Plus récemment, elle a refusé de qualifier de « terroristes » les hommes qui ont enlevé trois adolescents israéliens en Cisjordanie et qui a entrainé une chaîne d’événements qui a abouti à la guerre de Gaza.

« Est-il étrange que les personnes vivant sous l’occupation et qui vivent une vie impossible, dans une situation où Israël kidnappe de nouveaux prisonniers chaque jour, est-il étrange qu’ils enlèvent ? Ils ne sont pas des terroristes », a-t-elle affirmé dans une interview à la radio après l’enlèvement des adolescents, avant que cela ne soit révélé qu’ils avaient été tués.

Elle a également été accusée d’incitation à la violence contre des policiers lors d’une manifestation arabe à Nazareth.

Les déclarations de Zoabi ont de manière prévisible rendues furieux de nombreux membres de la Knesset et la commission d’éthique de la Knesset lui a interdit de prendre la parole devant les commissions de la Knesset et à la Knesset pendant six mois.

Sa tentative d’avoir sa suspension annulée par la Haute Cour de justice a échoué. Le juge Salim Jubran, qui est l’actuel chef de la commission électorale, a déclaré à Haaretz à cette époque que les déclarations de Zoabi étaient « très difficiles ».

Dans la période qui a précédé les élections de 2013, le député Ofir Akunis du Likud avait essayé de disqualifier Zoabi de se présenter sur la base de sa participation à l’affaire du Maramara. La commission électorale avait accepté la demande d’Akunis et avait interdit à Zoabi de se présenter, mais la décision a été rapidement et unanimement infirmée par la Cour suprême.
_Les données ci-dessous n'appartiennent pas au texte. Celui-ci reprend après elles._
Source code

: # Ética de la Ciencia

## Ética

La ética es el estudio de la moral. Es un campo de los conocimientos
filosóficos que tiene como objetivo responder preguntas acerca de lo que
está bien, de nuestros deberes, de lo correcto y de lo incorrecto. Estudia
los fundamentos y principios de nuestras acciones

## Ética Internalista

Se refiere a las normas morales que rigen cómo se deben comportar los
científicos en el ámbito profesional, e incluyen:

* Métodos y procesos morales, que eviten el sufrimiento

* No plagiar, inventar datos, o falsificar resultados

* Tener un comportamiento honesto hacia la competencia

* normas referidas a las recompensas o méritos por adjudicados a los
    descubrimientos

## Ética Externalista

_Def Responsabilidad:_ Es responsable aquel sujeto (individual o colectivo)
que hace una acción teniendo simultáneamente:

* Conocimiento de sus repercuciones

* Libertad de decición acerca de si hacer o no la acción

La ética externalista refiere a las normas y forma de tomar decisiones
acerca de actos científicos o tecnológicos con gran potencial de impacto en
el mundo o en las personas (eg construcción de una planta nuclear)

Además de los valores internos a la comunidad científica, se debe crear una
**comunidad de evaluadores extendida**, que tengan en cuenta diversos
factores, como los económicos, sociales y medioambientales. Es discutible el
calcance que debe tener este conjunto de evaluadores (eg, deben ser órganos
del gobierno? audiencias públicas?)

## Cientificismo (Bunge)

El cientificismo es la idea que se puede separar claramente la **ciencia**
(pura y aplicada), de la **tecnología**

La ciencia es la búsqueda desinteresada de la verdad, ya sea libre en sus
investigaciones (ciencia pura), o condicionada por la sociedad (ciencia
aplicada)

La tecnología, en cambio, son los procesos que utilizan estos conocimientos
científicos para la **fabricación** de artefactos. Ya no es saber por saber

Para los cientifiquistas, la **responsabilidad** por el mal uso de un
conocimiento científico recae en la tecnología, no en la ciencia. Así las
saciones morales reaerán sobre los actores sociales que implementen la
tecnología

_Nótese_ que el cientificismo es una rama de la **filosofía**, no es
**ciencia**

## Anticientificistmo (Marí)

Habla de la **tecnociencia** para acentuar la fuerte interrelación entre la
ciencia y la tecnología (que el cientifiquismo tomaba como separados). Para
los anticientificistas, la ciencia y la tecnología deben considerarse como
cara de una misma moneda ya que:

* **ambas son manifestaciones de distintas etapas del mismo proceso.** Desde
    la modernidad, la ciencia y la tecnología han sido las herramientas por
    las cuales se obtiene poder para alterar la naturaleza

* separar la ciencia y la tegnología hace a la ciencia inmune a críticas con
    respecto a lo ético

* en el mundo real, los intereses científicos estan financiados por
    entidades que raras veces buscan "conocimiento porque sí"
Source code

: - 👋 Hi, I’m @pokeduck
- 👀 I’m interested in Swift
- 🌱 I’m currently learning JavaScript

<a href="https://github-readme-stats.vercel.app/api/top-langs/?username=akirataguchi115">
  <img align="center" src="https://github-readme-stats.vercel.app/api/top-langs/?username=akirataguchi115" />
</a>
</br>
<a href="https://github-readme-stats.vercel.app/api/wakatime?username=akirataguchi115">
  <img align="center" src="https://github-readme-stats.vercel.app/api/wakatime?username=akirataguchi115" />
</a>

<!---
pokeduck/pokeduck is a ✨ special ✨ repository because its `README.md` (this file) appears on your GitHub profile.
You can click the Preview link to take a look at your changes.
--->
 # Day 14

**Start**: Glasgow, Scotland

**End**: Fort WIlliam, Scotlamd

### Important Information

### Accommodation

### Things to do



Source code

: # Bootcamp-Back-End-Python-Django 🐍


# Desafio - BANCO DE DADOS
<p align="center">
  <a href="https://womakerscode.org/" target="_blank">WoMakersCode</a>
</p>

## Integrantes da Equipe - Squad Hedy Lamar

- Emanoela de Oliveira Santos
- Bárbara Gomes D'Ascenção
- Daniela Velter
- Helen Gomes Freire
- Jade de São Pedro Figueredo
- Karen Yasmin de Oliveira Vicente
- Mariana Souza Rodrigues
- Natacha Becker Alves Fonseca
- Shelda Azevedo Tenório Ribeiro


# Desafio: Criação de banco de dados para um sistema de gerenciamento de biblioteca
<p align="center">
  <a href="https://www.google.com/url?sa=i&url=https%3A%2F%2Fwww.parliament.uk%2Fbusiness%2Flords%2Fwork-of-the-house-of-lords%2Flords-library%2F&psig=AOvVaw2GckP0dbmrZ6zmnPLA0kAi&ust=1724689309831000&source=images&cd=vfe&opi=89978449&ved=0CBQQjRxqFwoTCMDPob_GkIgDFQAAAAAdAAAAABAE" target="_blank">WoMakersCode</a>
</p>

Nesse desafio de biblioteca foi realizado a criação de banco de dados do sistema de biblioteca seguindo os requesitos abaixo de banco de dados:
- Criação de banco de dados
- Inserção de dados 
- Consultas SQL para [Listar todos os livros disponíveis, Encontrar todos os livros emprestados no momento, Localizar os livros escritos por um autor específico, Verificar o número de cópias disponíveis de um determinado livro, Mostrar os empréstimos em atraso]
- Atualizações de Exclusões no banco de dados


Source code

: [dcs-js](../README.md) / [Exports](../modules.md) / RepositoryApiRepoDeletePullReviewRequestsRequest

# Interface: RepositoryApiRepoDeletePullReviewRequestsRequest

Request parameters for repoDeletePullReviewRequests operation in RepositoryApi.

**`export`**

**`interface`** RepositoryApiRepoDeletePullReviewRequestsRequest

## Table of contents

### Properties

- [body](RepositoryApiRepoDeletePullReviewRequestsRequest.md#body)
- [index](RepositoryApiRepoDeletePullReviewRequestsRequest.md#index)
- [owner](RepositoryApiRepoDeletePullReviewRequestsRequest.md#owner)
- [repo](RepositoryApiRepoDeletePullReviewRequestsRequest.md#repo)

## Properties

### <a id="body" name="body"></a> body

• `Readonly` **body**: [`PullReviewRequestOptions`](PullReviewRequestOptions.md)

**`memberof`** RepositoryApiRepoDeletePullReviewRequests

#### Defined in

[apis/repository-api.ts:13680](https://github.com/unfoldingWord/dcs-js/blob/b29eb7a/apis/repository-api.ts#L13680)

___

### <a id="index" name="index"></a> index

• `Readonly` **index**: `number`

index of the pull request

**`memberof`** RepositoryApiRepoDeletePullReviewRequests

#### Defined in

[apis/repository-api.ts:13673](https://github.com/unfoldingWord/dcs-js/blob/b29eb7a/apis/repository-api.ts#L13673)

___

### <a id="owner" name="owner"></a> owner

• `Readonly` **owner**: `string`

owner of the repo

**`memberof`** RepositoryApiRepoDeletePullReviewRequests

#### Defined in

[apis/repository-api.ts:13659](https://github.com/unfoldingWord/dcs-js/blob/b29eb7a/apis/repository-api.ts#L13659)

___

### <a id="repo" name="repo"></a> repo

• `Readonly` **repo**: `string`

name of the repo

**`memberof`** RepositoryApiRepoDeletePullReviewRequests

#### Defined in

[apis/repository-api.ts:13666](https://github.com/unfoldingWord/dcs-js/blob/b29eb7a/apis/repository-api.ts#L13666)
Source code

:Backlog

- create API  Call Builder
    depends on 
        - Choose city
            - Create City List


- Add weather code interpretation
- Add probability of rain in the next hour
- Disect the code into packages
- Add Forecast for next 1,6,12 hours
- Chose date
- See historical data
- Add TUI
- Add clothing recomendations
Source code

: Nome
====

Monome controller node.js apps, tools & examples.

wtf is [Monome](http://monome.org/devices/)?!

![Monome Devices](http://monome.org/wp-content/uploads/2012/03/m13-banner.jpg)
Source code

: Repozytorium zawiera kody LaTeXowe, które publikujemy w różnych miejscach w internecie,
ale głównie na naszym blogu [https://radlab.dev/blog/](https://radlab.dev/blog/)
Danny Danon du Likud a essayé de faire passer une nouvelle législation à la Knesset en février 2013 qui rendrait plus difficile à la Cour suprême d’annuler les décisions de la commission d’élection, mais cette loi a été invalidée.

Zoabi n’a pas pris la tentative de 2013 lui interdire de se présenter aux élections à la légère et a appelé les responsables de cette requête des « fascistes ».

Elle a répondu à la tentative la plus récente avec le même zèle, en affirmant que cela découlait du racisme « qui doit être qualifié de hors la loi » et a ajouté qu’elle ne daignera « répondre aux membres des partis de la Knesset touchés par la corruption, qui semble disparaître de la carte politique des prochaines élections ».

Zoabi fait allusion à une enquête de grande envergure, en cours contre plusieurs membres du Israël Beitenou ainsi que toute une série de fonctionnaires qui a vu le parti, dirigée par le ministre des Affaires étrangères Avigdor Liberman, plonger dangereusement proche du seuil électoral dans les sondages récents.